Nations convened in Marrakech, Morocco last month to maintain momentum on the global deal signed in Paris last December with an aim to keep global temperature rise below two degrees Celsius since pre-industrial times. Nepal ratified the Paris agreement recently vowing to take action against acts that contribute to climate change. Although Nepal calls for immediate reduction in global emissions and claims to be one of the most vulnerable countries in climate negotiations, it has failed to take significant steps to reduce its carbon footprints and make its communities climate resilient. The Low-carbon Economic Development Strategy, which was initiated a couple of years ago is completely stalled, and no further efforts are being made to implement the strategy. So ratifying the Paris Agreement just for the sake of ratifying it will not do any good to the world or the country. It is mere  hypocrisy. 

Not committed enough

The Ministry of Population and Environment (MoPE) prepared and communicated its Intended Nationally Determined Contributions (INDC) to UNFCCC committing to reduce its emission through low-carbon economic development, bring down dependency on fossil fuel by 50 percent, achieve 80 percent electrification through renewable energy sources by 2050 and maintain a 40 percent forest cover, among others. It is good that Nepal prepared and communicated its INDC, but many of these commitments are not ambitious enough and are simply drawn from already existing 

sectorial policies and plans. 

These international commitments have not reflected in the country’s national development agendas. In fact, annual programmes and activities on the ground are in conflict with its own policies and commitments. For example, transportation is highly responsible for fossil fuel-based carbon emissions, but the concerned ministry, the Ministry of Physical Infrastructure and Transport, has neither realised the importance of mitigation nor offers any specific strategies to reduce the nation’s dependency on fossil fuel. The ministry is largely focused on expanding roads and building highways than on investing in sustainable and low-carbon transportation. After the road expansion drive in Kathmandu Valley, annual car registration has jumped from 8 to 21 percent. The government of Nepal has further signed a deal with India to construct over 40km long Amlekhgunj-Raxaul oil pipeline. Such misplaced priorities undermine its own commitment and policies and further pushes the nation towards carbon-intensive development. 

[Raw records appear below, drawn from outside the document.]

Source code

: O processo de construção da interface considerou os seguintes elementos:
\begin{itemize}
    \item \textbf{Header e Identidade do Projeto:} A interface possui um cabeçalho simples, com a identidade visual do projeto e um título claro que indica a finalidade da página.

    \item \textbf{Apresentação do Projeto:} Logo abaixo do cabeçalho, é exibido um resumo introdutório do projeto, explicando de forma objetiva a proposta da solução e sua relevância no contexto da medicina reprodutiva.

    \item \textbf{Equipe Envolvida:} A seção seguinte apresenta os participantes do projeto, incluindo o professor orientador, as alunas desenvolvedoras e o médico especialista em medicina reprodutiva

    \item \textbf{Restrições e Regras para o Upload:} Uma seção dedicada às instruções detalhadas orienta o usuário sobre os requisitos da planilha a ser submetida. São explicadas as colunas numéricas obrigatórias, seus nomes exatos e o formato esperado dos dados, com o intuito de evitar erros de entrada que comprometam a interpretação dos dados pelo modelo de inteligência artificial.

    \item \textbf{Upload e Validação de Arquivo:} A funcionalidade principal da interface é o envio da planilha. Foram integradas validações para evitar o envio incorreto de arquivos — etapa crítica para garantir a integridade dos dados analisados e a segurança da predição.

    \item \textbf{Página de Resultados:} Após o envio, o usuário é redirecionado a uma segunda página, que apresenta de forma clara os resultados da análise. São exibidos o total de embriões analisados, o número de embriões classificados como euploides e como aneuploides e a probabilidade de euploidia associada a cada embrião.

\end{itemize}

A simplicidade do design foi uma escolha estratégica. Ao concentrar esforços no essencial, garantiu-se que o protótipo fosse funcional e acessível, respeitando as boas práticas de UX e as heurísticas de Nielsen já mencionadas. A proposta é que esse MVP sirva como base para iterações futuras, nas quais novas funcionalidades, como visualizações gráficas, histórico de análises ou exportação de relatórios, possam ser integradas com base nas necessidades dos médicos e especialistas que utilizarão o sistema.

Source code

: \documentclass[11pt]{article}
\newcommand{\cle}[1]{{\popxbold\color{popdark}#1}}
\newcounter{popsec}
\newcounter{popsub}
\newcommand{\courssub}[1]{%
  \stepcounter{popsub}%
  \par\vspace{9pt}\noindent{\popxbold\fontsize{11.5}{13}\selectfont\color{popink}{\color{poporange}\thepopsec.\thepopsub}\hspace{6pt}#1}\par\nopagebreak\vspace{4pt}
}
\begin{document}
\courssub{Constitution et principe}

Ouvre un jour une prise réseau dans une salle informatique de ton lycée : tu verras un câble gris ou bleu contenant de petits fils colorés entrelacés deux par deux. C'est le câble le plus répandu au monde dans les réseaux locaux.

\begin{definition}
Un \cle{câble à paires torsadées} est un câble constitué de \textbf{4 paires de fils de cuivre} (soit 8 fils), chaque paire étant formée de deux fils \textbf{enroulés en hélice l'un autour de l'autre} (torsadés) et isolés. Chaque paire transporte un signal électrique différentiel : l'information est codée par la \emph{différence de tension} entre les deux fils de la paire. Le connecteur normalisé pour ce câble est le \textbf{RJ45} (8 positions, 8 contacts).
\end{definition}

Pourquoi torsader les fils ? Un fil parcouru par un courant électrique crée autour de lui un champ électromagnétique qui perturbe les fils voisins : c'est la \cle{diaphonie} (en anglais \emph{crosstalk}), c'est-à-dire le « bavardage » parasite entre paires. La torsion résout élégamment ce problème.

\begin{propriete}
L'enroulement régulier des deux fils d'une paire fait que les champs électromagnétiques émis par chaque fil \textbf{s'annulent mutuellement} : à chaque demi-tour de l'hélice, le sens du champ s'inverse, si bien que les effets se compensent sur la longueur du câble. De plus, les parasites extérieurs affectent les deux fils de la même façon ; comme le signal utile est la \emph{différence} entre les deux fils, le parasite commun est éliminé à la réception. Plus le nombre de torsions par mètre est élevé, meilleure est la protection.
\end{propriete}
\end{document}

In April this year, NASA reported that as many as 1.3 million hectares of forest cover in Nepal have been destroyed by wildfire in about two weeks. The whole country was covered in a haze of smoke for several days from forest fires both in India and Nepal. Large forest fires have become annual occurrences for several years now, but the government of Nepal has not put in significant efforts to implement its Forest Fire Management Strategy. 

Take the high road

The climate community in Nepal tends to look at low-carbon development from a narrow angle: its share in global emission mitigation. Our national emissions may be negligible in the context of global emissions, but reducing carbon emission nationally should be viewed through a lens of a wide array of socio-economic and environmental benefits. Strategies to reduce emissions in the transport sector will control air pollution, improve public health, reduce traffic congestion, enhance accessibility, support inclusive cities or communities, and provide large economic benefits such as from reduced fossil fuel imports, expenses on health, etc. There has been appreciable work on renewable energy, but Nepal has a long way to go to achieve its goal—to make all households smoke free and achieve an 80 percent share of renewable energy in electrification. It also needs to move away from a hydropower-centric energy policy to a mixed one. Promotion of improved cooking stoves, biogas and other renewable sources reduces indoor air pollution, which will have positive health impacts, especially on women and children. Strategies to control forest fires will not only reduce the carbon stock of the atmosphere, but also save our biodiversity and livelihood, cut haze and lower impacts on glaciers through black carbon deposition. 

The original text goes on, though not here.